The judgment handed down by the UK Supreme Court declaring unlawful Boris Johnson’s decision to prorogue Parliament is what judicial oversight of the executive is all about.

It is a ‘must read’ for all politicians in democratic countries and an inspiration – a vade mecum, even – to members of the judiciary who consider themselves to be the ultimate protectors of law-abiding citizens.

On the home front, the manner in which Lady Hale, president of the UK Supreme Court, and 10 of her colleagues acted to deal with such a delicate issue raises serious doubts about how the courts in Malta operate.

The UK judges heard submissions on three consecutive days and delivered judgment just five days later. In contrast, a magisterial inquiry into the government’s transfer of three hospitals to Vitals Global Healthcare remains in limbo because, nearly two months down the line, a judge has still to decide on an appeal filed by three Cabinet ministers.

Of course, the UK Supreme Court was faced with a situation where time was running out with the possibility of delivering a judgment that would have been overtaken by events and would, therefore, be meaningless.

But even in the VGH case, time is also of the essence as it involves a request for an ‘in genere investigation’ to start, with the aim, among others, of preserving evidence. The law demands that the Criminal Court “shall decide on the application [of appeal] with urgency”. Still, the Criminal Court just sat on it and there is no indication when it will give judgment. Unfortunately, there appears to be no remedy against this inexplicable delay.

Two other ‘in genere investigations’ – on the sale of passports – have been pending for almost two years before two magistrates. The problem here appears to be one of resources but, surely, the Chief Justice can relieve them of some of their work so they can concentrate on these delicate cases.

The UK judges did not mince words in their judgment: “We are not concerned with the Prime Minister’s motive in doing what he did. We are concerned with whether there was a reason for him to do it.”

They recalled what had been declared in the 17th century, that “the King hath no prerogative but that which the law of the land allows him”. That also applied to Mr Johnson. And, indeed, to every head of State and of government where parliamentary democracy prevails.

Still, here the Prime Minister remains ‘King’, as the Venice Commission so eloquently pointed out in its latest report on Malta. It is the Prime Minister who is clearly the centre of political power, it remarked.

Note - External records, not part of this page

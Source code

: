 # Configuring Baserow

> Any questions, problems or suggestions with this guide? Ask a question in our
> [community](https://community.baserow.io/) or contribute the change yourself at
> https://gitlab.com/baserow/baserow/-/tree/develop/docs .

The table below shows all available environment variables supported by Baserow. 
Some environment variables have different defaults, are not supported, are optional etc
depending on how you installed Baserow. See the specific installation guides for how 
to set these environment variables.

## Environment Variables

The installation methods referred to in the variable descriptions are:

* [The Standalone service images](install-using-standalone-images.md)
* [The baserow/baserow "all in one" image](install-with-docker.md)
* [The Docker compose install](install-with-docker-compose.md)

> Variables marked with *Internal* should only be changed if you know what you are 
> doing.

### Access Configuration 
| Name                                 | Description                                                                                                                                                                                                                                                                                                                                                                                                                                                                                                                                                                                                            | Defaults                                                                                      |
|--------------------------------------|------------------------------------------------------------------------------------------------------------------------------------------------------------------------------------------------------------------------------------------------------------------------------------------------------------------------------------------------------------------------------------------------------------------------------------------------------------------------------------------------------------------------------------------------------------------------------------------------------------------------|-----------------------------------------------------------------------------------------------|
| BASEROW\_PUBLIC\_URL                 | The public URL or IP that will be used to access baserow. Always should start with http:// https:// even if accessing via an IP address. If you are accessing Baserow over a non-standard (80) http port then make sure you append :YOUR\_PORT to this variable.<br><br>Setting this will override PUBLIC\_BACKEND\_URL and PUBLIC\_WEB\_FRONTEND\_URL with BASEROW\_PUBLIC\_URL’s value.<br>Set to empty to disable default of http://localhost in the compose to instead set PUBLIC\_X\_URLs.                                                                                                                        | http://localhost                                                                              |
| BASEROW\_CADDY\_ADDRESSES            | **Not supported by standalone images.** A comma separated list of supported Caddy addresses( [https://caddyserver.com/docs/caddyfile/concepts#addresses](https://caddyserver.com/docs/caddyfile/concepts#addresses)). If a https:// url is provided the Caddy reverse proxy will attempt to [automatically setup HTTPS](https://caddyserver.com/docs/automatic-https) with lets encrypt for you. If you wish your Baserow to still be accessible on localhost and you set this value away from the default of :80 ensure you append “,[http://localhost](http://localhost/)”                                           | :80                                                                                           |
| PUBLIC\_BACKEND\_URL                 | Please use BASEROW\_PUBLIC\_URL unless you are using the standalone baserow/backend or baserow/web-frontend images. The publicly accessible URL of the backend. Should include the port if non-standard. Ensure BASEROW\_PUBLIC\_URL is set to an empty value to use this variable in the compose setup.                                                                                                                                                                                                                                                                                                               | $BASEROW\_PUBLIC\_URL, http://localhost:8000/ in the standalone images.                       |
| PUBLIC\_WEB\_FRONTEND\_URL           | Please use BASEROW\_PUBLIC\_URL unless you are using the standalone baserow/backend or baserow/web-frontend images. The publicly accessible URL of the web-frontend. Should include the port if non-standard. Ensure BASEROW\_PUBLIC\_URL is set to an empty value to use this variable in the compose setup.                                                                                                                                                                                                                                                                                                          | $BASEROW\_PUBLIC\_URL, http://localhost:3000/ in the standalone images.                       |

“In the constitutional arrangements currently in force in Malta, the Prime Minister is predominant. This, in itself, could be unproblematic if a solid system of checks and balances were in place... The predominance of the Prime Minister and the concentration of powers enabled by the Constitution shows that the system of checks and balances needs to be reinforced,” the Council of Europe’s advisory body on constitutional matters counselled. It recalled that Malta had inherited a British-inspired Constitution that was amended several times but did not follow the reforms undertaken in the UK as far back as the 1980s.

The rule of law would be that much stronger if our courts, too, occasionally reminded the Prime Minister he is not a ‘King’.